I tried to disappear into the wooden bench, but he saw me and stalked right over. He didn’t have what you’d call a happy face. He sat on the bench, holding his Jamaica tourism bag in his lap.
“I’m terribly disappointed,” he said, watching the busy parade of train passengers.
“About what?” I asked.
“I can hardly promote a revival of the crustacean population if people are going to tamper with the food stock.”
“I get that.”
“Our work must remain confidential. I told you that. I thought you understood.”
“Absolutely. Understood,” I said. “Nobody’s gonna hear anything from me.”
Those lifeless blue eyes suddenly seemed very much alive. “Too late,” he said softly. “There will be consequences.”

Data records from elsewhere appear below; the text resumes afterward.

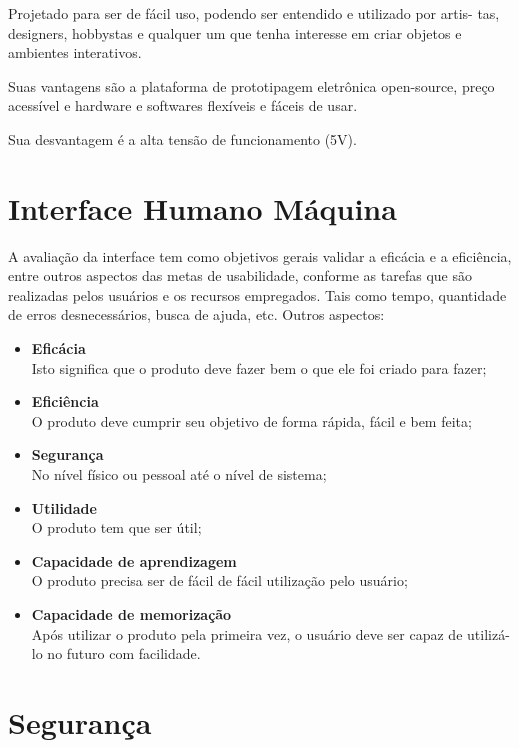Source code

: 	Projetado para ser de fácil uso, podendo ser entendido e utilizado por artis- tas, designers, hobbystas e qualquer um que tenha interesse em criar objetos e ambientes interativos.

	Suas vantagens são a plataforma de prototipagem eletrônica open-source, preço acessível e hardware e softwares flexíveis e fáceis de usar.

	Sua desvantagem é a alta tensão de funcionamento (5V).

\section{Interface Humano Máquina}

	A avaliação da interface tem como objetivos gerais validar a eficácia e a eficiência, entre outros aspectos das metas de usabilidade, conforme as tarefas que são realizadas pelos usuários e os recursos empregados. Tais como tempo, quantidade de erros desnecessários, busca de ajuda, etc. Outros aspectos:

\begin{itemize}
	\item \textbf{Eficácia}\\
	Isto significa que o produto deve fazer bem o que ele foi criado para fazer;

	\item \textbf{Eficiência}\\
O produto deve cumprir seu objetivo de forma rápida, fácil e bem feita;

	\item \textbf{Segurança}\\
No nível físico ou pessoal até o nível de sistema;

	\item \textbf{Utilidade}\\
O produto tem que ser útil;

	\item \textbf{Capacidade de aprendizagem}\\
O produto precisa ser de fácil de fácil utilização pelo usuário;

	\item \textbf{Capacidade de memorização}\\
Após utilizar o produto pela primeira vez, o usuário deve ser capaz de utilizá-lo no futuro com facilidade.
\end{itemize}

\section{Segurança}

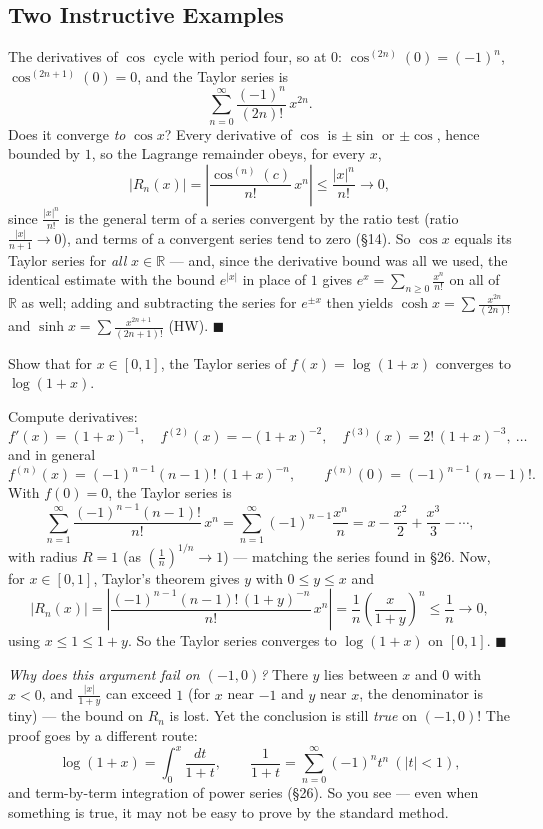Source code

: \documentclass[11pt]{report}
\begin{document}
\subsection{Two Instructive Examples}

\begin{exbox}
The derivatives of $\cos$ cycle with period four, so at $0$: $\cos^{(2n)}(0) = (-1)^n$, $\cos^{(2n+1)}(0) = 0$, and the Taylor series is
\[
\sum_{n=0}^\infty \frac{(-1)^n}{(2n)!}\, x^{2n}.
\]
Does it converge \emph{to} $\cos x$? Every derivative of $\cos$ is $\pm\sin$ or $\pm\cos$, hence bounded by $1$, so the Lagrange remainder obeys, for every $x$,
\[
|R_n(x)| = \left| \frac{\cos^{(n)}(c)}{n!}\, x^n \right| \leq \frac{|x|^n}{n!} \longrightarrow 0,
\]
since $\tfrac{|x|^n}{n!}$ is the general term of a series convergent by the ratio test (ratio $\tfrac{|x|}{n+1} \to 0$), and terms of a convergent series tend to zero (\S 14). So $\cos x$ equals its Taylor series for \emph{all} $x \in \mathbb{R}$ --- and, since the derivative bound was all we used, the identical estimate with the bound $e^{|x|}$ in place of $1$ gives $e^x = \sum_{n\geq0} \tfrac{x^n}{n!}$ on all of $\mathbb{R}$ as well; adding and subtracting the series for $e^{\pm x}$ then yields $\cosh x = \sum \tfrac{x^{2n}}{(2n)!}$ and $\sinh x = \sum \tfrac{x^{2n+1}}{(2n+1)!}$ (HW). \hfill $\blacksquare$
\end{exbox}

\begin{exbox}
Show that for $x \in [0,1]$, the Taylor series of $f(x) = \log(1+x)$ converges to $\log(1+x)$.

Compute derivatives:
\[
f'(x) = (1+x)^{-1},\quad f^{(2)}(x) = -(1+x)^{-2},\quad f^{(3)}(x) = 2!\,(1+x)^{-3},\ \ldots
\]
and in general
\[
f^{(n)}(x) = (-1)^{n-1}(n-1)!\,(1+x)^{-n}, \qquad f^{(n)}(0) = (-1)^{n-1}(n-1)!.
\]
With $f(0) = 0$, the Taylor series is
\[
\sum_{n=1}^\infty \frac{(-1)^{n-1}(n-1)!}{n!}\, x^n = \sum_{n=1}^\infty (-1)^{n-1} \frac{x^n}{n} = x - \frac{x^2}{2} + \frac{x^3}{3} - \cdots,
\]
with radius $R = 1$ (as $\left(\tfrac1n\right)^{1/n} \to 1$) --- matching the series found in \S 26. Now, for $x \in [0,1]$, Taylor's theorem gives $y$ with $0 \leq y \leq x$ and
\[
|R_n(x)| = \left| \frac{(-1)^{n-1}(n-1)!\,(1+y)^{-n}}{n!}\, x^n \right| = \frac1n \left( \frac{x}{1+y} \right)^n \leq \frac1n \longrightarrow 0,
\]
using $x \leq 1 \leq 1 + y$. So the Taylor series converges to $\log(1+x)$ on $[0,1]$. \hfill $\blacksquare$

\emph{Why does this argument fail on $(-1, 0)$?} There $y$ lies between $x$ and $0$ with $x < 0$, and $\tfrac{|x|}{1+y}$ can exceed $1$ (for $x$ near $-1$ and $y$ near $x$, the denominator is tiny) --- the bound on $R_n$ is lost. Yet the conclusion is still \emph{true} on $(-1,0)$! The proof goes by a different route:
\[
\log(1+x) = \int_0^x \frac{dt}{1+t}, \qquad \frac{1}{1+t} = \sum_{n=0}^\infty (-1)^n t^n \ (|t| < 1),
\]
and term-by-term integration of power series (\S 26). So you see --- even when something is true, it may not be easy to prove by the standard method.
\end{exbox}
\end{document}
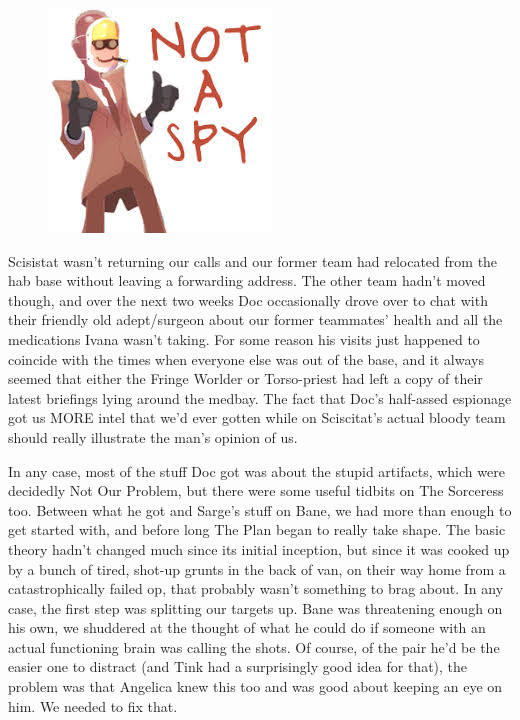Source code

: \begin{figure}
	\begin{center}
		\includegraphics[width=\figwidth]{pics/19/28.png}
	\end{center}
\end{figure}
Scisistat wasn't returning our calls and our former team had relocated from the hab base without leaving a forwarding address. 
The other team hadn't moved though, and over the next two weeks Doc occasionally drove over to chat with their friendly old adept/surgeon about our former teammates' health and all the medications Ivana wasn't taking. 
For some reason his visits just happened to coincide with the times when everyone else was out of the base, and it always seemed that either the Fringe Worlder or Torso-priest had left a copy of their latest briefings lying around the medbay. 
The fact that Doc's half-assed espionage got us MORE intel that we'd ever gotten while on Sciscitat's actual bloody team should really illustrate the man's opinion of us.

In any case, most of the stuff Doc got was about the stupid artifacts, which were decidedly Not Our Problem, but there were some useful tidbits on The Sorceress too. 
Between what he got and Sarge's stuff on Bane, we had more than enough to get started with, and before long The Plan began to really take shape. 
The basic theory hadn't changed much since its initial inception, but since it was cooked up by a bunch of tired, shot-up grunts in the back of van, on their way home from a catastrophically failed op, that probably wasn't something to brag about. 
In any case, the first step was splitting our targets up. 
Bane was threatening enough on his own, we shuddered at the thought of what he could do if someone with an actual functioning brain was calling the shots. 
Of course, of the pair he'd be the easier one to distract (and Tink had a surprisingly good idea for that), the problem was that Angelica knew this too and was good about keeping an eye on him. 
We needed to fix that.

That was when Harry decided to whistle for one of the German shepherds. The dog came over to us, dragging along a transit cop. The cop started to give me his usual polite but firm request that I vacate the premises, but the dog had different ideas, sniffing like crazy at the Jamaica tourism bag. The gray-haired guy tried to sneak away, but the hair along the dog’s back stood straight up and it lunged at the guy.
“What’s in the bag, sir?” the cop asked, pulling back on the leash.
Harry, by this point, was getting a little shrill and, despite all his talk about keeping our own counsel, started screaming about hacked-up people and sous vide bags and crab food, sounding about as looney as a person can sound.
People around us began to scatter and another cop rushed over. The gray-haired guy said something like, “Enough of this nonsense,” and tried again to walk away, but the German shepherd clamped his teeth down on the bag and held on.
By now, the transit cops were shouting things into microphones mounted on their shirtsleeves, and other cops were appearing out of nowhere; one of them grabbed my upper arm, even though I wasn’t trying to go anywhere. He unfolded a sketch of someone’s face and compared it to mine. It must have been a good match, since he wrenched both hands behind my back and stuck on a set of handcuffs.